Because everything He’s revealed about Himself is the exact opposite. In the midst of earthly life, in the midst of all the discipline you receive for your sins, in the midst of that is the truth that God’s great love assures you that you have not been consumed. In fact, His great and loyal, steadfast, undeserved love is such that the grief He inflicts upon you because of your sins, He’s willing to take away. He does not reject you forever. He does good to the one hoping and seeking. His compassion is great! It’s new every morning! It’s the return from exile seventy years later. It’s the rebuilt walls of Jerusalem by Nehemiah. It’s the rebuilt Temple under Zerubbabel and Haggai. It’s the little girl raised from the dead! It’s eternal life in the midst of earthly death! It’s heaven’s glories snatched from hell’s jaws! It’s the medicine of immortality, it’s the perfect waters, it’s the Holy Word, given to the likes of you and me. You and me!?!?! It’s the words of Paul: You know the grace of our Lord Jesus Christ, that though he was rich, yet for your sakes he became poor, so that you through his poverty might become rich. This is the LORD that is our portion. This is the LORD to whom we look, the Savior, Jesus. When everything is gone, still, we can say, We are not consumed. When everything around me says, “Scream at the top of your lungs,” we can wait quietly for the salvation of the LORD. It has already come. We have seen our Salvation on that bloody cross. We have seen our Salvation in that empty tomb. We have seen our Salvation rising into heaven promising us that He is taking care of us in every possible way. We have seen the LORD be good. We have seen His compassion and His unfailing love. He did not spare His only Son. How will He not also…give us all things?
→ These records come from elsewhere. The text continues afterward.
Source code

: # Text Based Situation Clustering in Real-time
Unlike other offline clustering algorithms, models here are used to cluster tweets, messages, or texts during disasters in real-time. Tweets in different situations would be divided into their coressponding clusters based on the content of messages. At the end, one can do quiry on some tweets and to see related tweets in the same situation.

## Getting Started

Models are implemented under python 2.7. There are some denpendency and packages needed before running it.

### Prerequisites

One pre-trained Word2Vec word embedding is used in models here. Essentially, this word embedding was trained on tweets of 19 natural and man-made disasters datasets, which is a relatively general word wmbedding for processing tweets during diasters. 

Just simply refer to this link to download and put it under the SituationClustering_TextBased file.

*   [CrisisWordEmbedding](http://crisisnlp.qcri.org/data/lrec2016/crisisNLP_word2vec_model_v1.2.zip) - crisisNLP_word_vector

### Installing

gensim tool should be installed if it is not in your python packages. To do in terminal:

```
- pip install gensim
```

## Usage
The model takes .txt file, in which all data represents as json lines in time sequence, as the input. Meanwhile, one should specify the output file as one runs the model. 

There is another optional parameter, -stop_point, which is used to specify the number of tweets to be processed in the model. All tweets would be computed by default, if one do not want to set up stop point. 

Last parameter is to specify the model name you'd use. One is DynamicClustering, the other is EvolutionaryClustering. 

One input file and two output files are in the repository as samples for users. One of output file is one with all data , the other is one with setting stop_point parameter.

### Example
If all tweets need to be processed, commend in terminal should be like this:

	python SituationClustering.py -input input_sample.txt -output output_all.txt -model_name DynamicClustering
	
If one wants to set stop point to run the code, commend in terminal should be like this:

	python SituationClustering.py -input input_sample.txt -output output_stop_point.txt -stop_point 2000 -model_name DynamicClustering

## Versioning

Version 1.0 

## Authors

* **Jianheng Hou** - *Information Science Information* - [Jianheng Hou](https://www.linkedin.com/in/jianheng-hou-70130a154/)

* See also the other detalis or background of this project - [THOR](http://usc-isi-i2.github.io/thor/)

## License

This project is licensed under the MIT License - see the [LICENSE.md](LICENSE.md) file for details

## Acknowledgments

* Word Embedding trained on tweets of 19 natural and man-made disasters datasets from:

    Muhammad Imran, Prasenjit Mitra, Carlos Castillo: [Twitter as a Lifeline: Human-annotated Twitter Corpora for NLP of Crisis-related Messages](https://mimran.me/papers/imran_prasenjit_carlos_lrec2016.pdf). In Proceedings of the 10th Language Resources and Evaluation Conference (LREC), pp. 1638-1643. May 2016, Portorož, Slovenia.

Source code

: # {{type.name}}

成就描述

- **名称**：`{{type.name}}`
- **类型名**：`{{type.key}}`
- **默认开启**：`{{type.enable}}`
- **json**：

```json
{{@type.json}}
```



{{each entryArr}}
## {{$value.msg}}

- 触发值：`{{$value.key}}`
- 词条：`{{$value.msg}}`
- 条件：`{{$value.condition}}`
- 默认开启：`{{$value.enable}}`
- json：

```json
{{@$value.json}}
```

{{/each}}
In the midst of the massacre in Jerusalem, the prophet Jeremiah walks and cries. But he also sings. He sings the song of faith. He sings the song that sees a Savior beyond all this suffering. He sings a song that sees a Savior who does all our suffering, who bore our cross for us, to give us strength so that we might bear our own crosses. In the midst of death, Jeremiah sings of life: Because of the Lord’s great love we are not consumed, for his compassions never fail. They are new every morning; great is your faithfulness. I say to myself, “The Lord is my portion; therefore I will wait for him.” The Lord is good to those whose hope is in him, to the one who seeks him; it is good to wait quietly for the salvation of the Lord. It is good for a man to bear the yoke while he is young. Let him sit alone in silence, for the Lord has laid it on him. Let him bury his face in the dust— there may yet be hope. Let him offer his cheek to one who would strike him, and let him be filled with disgrace. For men are not cast off by the Lord forever. Though he brings grief, he will show compassion, so great is his unfailing love. For he does not willingly bring affliction or grief to the children of men. Amen.